AWS launches Amazon DevOps Guru

New machine learning powered operations service provides tailored recommendations to improve application availability.

  • 3 years ago Posted in

Amazon Web Services has introduced Amazon DevOps Guru, a fully managed operations service that uses machine learning to make it easier for developers to improve application availability by automatically detecting operational issues and recommending specific actions for remediation. Informed by years of Amazon.com and AWS operational excellence, Amazon DevOps Guru applies machine learning to automatically analyze data like application metrics, logs, events, and traces for behaviors that deviate from normal operating patterns. When Amazon DevOps Guru identifies anomalous application behavior that could cause potential outages or service disruptions, it alerts developers with issue details to help them quickly understand the potential impact and likely causes of the issue, with specific recommendations for remediation. Developers can use remediation suggestions from Amazon DevOps Guru to reduce time to resolution when issues arise and improve application availability—all with no manual setup or machine learning expertise required.
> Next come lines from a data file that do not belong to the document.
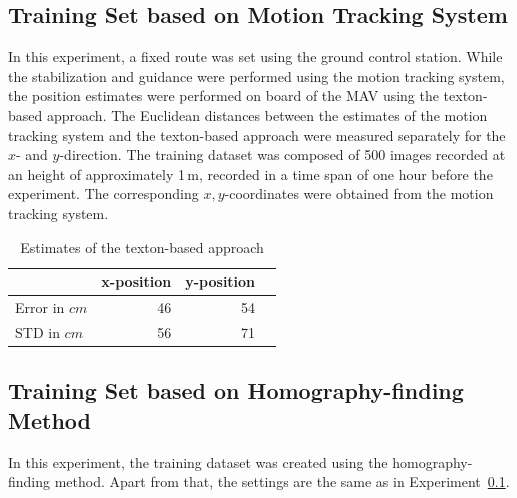 \documentclass[11pt]{report}
\begin{document}
\subsection{Training Set based on Motion Tracking System}
\label{sec:experiment-real}

In this experiment, a fixed route was set using the ground control
station. While the stabilization and guidance were performed using the
motion tracking system, the position estimates were performed on board
of the MAV using the texton-based approach. The Euclidean distances
between the estimates of the motion tracking system and the
texton-based approach were measured separately for the $x$- and
$y$-direction.  The training dataset was composed of 500 images
recorded at an height of approximately 1\,m, recorded in a time span
of one hour before the experiment. The corresponding $x,y$-coordinates
were obtained from the motion tracking system.

\begin{table}[H]
  \centering
  \begin{tabular}{lrrr}
    \toprule
    & x-position & y-position\\
    \midrule
    Error in $cm$ & 46 & 54\\
    STD in $cm$ & 56 & 71\\
    \bottomrule
  \end{tabular}
  \caption[Estimates of the texton-based approach]{Estimates of the texton-based approach}
  \label{tab:route}
\end{table}

\subsection{Training Set based on Homography-finding Method}
\label{sec:traininghomo}

In this experiment, the training dataset was created using the
homography-finding method. Apart from that, the settings are the same
as in Experiment~\ref{sec:experiment-real}.
\end{document}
There are no upfront costs or commitments with Amazon DevOps Guru, and customers pay only for the data Amazon DevOps Guru analyzes. To get started with Amazon DevOps Guru, visit: aws.amazon.com/devops-guru

As more organizations move to cloud-based application deployment and microservice architectures to scale their businesses, applications have become increasingly distributed, and developers need more automated practices to maintain application availability and reduce the time and effort spent detecting, debugging, and resolving operational issues. Application downtime events caused by faulty code or config changes, unbalanced container clusters, or resource exhaustion (e.g. CPU, memory, disk, etc.) inevitably lead to bad customer experiences and lost revenue. Companies invest a considerable amount of developer resources, time, and money to deploy multiple monitoring tools, often managed separately, and then have to develop and maintain custom alerts for common issues like spikes in load balancer errors or drops in application request rates. Setting thresholds to identify and alert when application resources are behaving abnormally is difficult to get right, involves manual setup, and requires thresholds that must be continually updated as application usage changes (e.g. an unusually large number of requests during a sales promotion). If a threshold is set too high, developers don’t see alarms until operational performance is severely impacted. When a threshold is set too low, developers get too many false positives, which they are prone to ignore. Even when developers get alerted to a potential operational issue, the process of identifying the root cause can still prove difficult. Using existing tools, developers often have difficulty triangulating the root cause of an operational issue from graphs and alarms, and even when they are able to find the root cause, they are often left without the right information to fix it. Each troubleshooting attempt is a cold start where teams must spend hours or days identifying problems, and this leads to time consuming, tedious work that slows down the time to resolve an operational failure and can prolong application disruptions.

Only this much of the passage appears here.